> **TASK ITEM**: Scan the entries below and extract each line with the word "деятельности" in it.
*** Opening of SUPPLIED MATERIAL ***
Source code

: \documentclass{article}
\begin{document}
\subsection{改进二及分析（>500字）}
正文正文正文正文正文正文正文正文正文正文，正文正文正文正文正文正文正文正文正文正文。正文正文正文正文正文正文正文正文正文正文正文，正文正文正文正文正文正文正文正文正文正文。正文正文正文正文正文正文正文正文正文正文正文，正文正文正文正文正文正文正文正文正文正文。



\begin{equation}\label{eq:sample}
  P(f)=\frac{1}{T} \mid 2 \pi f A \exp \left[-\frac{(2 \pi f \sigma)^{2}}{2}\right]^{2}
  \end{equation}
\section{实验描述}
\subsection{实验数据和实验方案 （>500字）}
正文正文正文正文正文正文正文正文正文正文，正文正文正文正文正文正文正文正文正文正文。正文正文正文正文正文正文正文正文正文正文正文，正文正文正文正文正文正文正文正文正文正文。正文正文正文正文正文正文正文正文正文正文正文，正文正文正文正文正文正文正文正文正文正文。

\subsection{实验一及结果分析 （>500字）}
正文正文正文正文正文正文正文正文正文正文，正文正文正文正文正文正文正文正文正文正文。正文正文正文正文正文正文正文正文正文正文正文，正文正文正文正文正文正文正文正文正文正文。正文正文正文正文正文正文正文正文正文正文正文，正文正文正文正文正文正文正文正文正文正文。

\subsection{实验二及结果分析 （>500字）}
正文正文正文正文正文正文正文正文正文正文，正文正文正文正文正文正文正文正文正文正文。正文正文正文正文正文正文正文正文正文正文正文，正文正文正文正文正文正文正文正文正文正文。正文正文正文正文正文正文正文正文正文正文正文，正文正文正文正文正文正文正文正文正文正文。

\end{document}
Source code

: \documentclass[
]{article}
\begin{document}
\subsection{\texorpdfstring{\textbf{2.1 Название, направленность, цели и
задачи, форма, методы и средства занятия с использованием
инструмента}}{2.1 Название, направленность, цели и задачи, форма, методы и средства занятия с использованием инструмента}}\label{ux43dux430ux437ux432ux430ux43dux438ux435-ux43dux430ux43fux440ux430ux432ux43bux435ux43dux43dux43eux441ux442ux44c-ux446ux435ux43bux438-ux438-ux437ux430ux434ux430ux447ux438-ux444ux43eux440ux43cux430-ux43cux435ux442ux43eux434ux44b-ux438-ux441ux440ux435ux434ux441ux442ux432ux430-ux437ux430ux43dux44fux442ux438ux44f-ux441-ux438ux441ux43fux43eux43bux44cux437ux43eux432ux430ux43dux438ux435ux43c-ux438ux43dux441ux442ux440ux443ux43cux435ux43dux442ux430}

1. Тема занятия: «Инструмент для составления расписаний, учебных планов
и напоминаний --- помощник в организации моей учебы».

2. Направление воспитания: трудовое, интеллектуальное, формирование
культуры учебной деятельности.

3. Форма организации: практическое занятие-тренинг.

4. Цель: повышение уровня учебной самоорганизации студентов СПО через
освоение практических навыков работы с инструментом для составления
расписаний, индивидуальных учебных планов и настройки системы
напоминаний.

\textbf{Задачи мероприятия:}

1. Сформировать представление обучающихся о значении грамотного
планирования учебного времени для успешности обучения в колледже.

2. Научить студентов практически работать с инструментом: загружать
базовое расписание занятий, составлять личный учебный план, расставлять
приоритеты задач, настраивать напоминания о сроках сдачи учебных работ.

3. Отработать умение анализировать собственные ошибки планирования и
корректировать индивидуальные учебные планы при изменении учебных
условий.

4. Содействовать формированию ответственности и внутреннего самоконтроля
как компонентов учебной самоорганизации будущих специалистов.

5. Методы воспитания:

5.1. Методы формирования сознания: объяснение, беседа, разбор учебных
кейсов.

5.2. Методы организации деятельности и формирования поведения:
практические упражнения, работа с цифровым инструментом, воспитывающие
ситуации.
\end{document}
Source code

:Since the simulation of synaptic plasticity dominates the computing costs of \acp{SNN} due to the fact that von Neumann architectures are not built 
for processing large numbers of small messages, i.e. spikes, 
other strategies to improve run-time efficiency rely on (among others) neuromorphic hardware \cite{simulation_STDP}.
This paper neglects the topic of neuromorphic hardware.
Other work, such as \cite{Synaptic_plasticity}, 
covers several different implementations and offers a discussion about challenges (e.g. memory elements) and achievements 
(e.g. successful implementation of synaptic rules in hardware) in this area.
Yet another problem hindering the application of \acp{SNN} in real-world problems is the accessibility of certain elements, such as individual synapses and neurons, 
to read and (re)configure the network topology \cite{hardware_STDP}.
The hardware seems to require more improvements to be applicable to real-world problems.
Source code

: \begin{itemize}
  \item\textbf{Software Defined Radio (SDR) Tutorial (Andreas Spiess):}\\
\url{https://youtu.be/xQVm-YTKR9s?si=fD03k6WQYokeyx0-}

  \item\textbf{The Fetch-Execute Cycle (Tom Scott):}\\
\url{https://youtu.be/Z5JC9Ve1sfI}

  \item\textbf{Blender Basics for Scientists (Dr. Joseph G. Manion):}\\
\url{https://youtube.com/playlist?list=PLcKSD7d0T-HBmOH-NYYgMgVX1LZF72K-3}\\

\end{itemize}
*** Close of SUPPLIED MATERIAL ***
> **YOUR SOLUTION**:
культуры учебной деятельности.
5.2. Методы организации деятельности и формирования поведения:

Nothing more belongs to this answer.